Development of high-efficiency transmissions appropriate for light-passenger, off-highway, and commercial vehicles is the basis for strategic alliances involving Allison Transmission, Dana Holding Corp., and Fallbrook Technologies. The relationship will facilitate the development, manufacture, and commercialization of gearless transmissions using Fallbrook’s NuVinci Continuously Variable Planetary (CVP) technology.
The NuVinci’s basic design uses a set of rotating balls—located between the transmission’s input and output components—that tilt and vary the output speed. The tilting balls change their contact diameters with the discs, which varies the speed ratios.
Allison has an exclusive license for using NuVinci technology to develop and commercialize primary drivetrain transmissions for its end markets, which could include commercial vehicles and military applications as well as certain off-highway and large stationary equipment.
A separate agreement provides Dana the ability to engineer and produce transmission components and other powertrain products using Fallbrook's technology under an exclusive license for passenger and certain off-highway vehicles in the markets that Dana serves.
Lawrence Dewey, Chairman, President, and CEO of Allison, said during a Sept. 13 conference call with media that the agreements put in place a “coordinated approach to product development.”
Roger Wood, President and CEO of Dana, noted via email exchange with SAE Magazines that NuVinci technology “changes the way mechanical power is transmitted.
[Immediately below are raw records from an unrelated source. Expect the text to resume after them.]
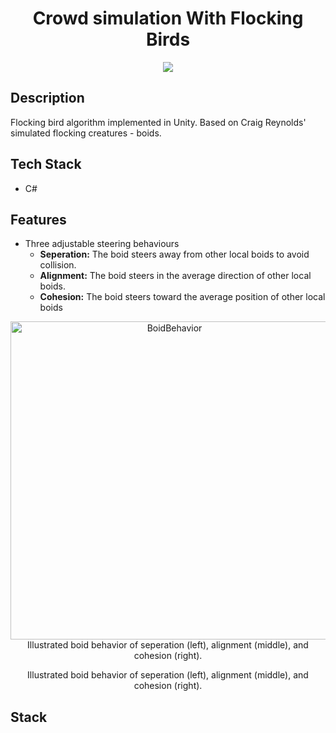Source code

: <h1 align="center">Crowd simulation With Flocking Birds</h1>

<p align="center">

<img src="https://github.com/jonasvalvik/FlockingSimulation_Unity/assets/6436680/51ed9cad-4201-43a3-8fdf-e7662bd5705e" >
</p>


## Description

Flocking bird algorithm implemented in Unity. Based on Craig Reynolds' simulated flocking creatures - boids. 

## Tech Stack

- C#

## Features

* Three adjustable steering behaviours
    * **Seperation:** The boid steers away from other local boids to avoid collision.
    * **Alignment:** The boid steers in the average direction of other local boids.
    * **Cohesion:** The boid steers toward the average position of other local boids

<p align="center">
<img src="https://github.com/jonasvalvik/FlockingSimulation_Unity/assets/6436680/b3c5274e-53e2-47de-a766-fb8f75e8121e" alt="BoidBehavior" width="509"> Illustrated boid behavior of seperation (left), alignment (middle), and cohesion (right).
   <p align="center">
      Illustrated boid behavior of seperation (left), alignment (middle), and cohesion (right).
   </p>
</p>


## Stack

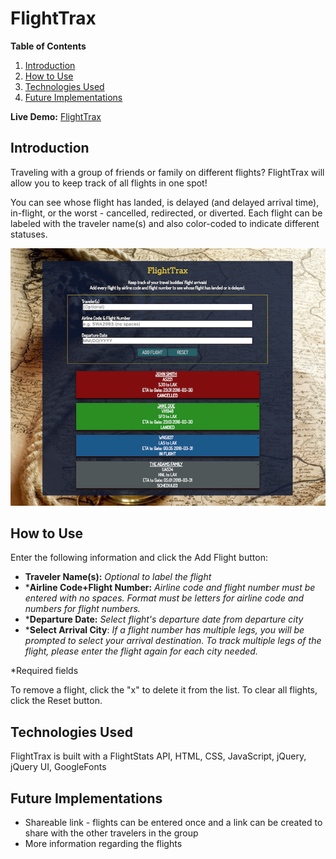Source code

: 
# FlightTrax

**Table of Contents**

1. [Introduction](#introduction)
2. [How to Use](#how-to-use)
3. [Technologies Used](#technologies-used)
4. [Future Implementations](#future-implementations)

**Live Demo:** [FlightTrax](https://staysee.github.io/flight_trax)

## Introduction
Traveling with a group of friends or family on different flights? FlightTrax will allow you to keep track of all flights in one spot!

You can see whose flight has landed, is delayed (and delayed arrival time), in-flight, or the worst - cancelled, redirected, or diverted.
Each flight can be labeled with the traveler name(s) and also color-coded to indicate different statuses.

![FlightTrax Screenshot](img/screenshot.png)

## How to Use

Enter the following information and click the Add Flight button:

* **Traveler Name(s):** *Optional to label the flight*
* ***Airline Code+Flight Number:** *Airline code and flight number must be entered with no spaces. Format must be letters for airline code and numbers for flight numbers.* 
* ***Departure Date:** *Select flight's departure date from departure city*
* ***Select Arrival City**: *If a flight number has multiple legs, you will be prompted to select your arrival destination. To track multiple legs of the flight, please enter the flight again for each city needed.*

\*Required fields

To remove a flight, click the "x" to delete it from the list.
To clear all flights, click the Reset button.

## Technologies Used
FlightTrax is built with a FlightStats API, HTML, CSS, JavaScript, jQuery, jQuery UI, GoogleFonts

## Future Implementations
* Shareable link - flights can be entered once and a link can be created to share with the other travelers in the group
* More information regarding the flights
It reduces the complexity of powertrain systems through its compact coaxial design, allowing the engine to operate at peak efficiency.”
Dana technologists conducted a performance assessment of the core NuVinci CVP technology. Those findings were used in “high level powertrain systems simulations for a typical Class A vehicle with a range of transmissions—e.g. automatic and manuals. The results indicated the NuVinci technology enables the engine to operate at the optimal speed for the power demand, which means the engine is always running at peak efficiency,” according to Wood.
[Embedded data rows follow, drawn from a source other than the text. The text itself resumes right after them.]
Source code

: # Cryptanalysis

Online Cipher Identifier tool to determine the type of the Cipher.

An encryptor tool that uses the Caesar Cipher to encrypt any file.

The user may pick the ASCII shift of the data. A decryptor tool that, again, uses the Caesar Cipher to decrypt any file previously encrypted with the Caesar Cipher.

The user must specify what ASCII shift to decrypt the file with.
For several years, Allison technical specialists independently looked at CVT technology in its various forms. Noted Dewey, “Allison’s investment in a noncontrolling equity stake in Fallbrook Technologies is a tangible indication of our interest in this technology.”
NuVinci CVP technology can mate with traditional transmission components.
According to Dewey, “Generally speaking, CVPs are in front of the transmission in respect to their drivetrain location. There are situations where an entirely new transmission will present the better solution for moving ahead; and in other cases, depending on the application or vocation, a modification to a current product might prove more workable.”
While light passenger vehicles are projected to realize an 8-10% fuel economy improvement when using NuVinci CVP technology, similar gains are possible for larger vehicles.
Noted Wood, “Improvement projections would vary depending on duty cycles, but expectations are in the 10% range for a typical front-end loader in a Y-cycle duty.”
Transmissions and other advanced powertrain systems “engineered with this technology will ultimately deliver higher customer value by improving performance, increasing fuel economy, reducing greenhouse gases, reducing system complexity, and increasing design flexibility,” added Wood.
Off-highway vehicles in the markets served by Dana likely will see NuVinci CVP technology usage in the next three to five years. Light-passenger vehicles using NuVinci technology for production applications will be closer to the 2020 time frame.
Dewey stated in an email that “a hard timeline for commercial vehicles isn’t presently being shared. However, after completing a series of developmental and on-road evaluations, further announcements will be made available to OEMs and the media.”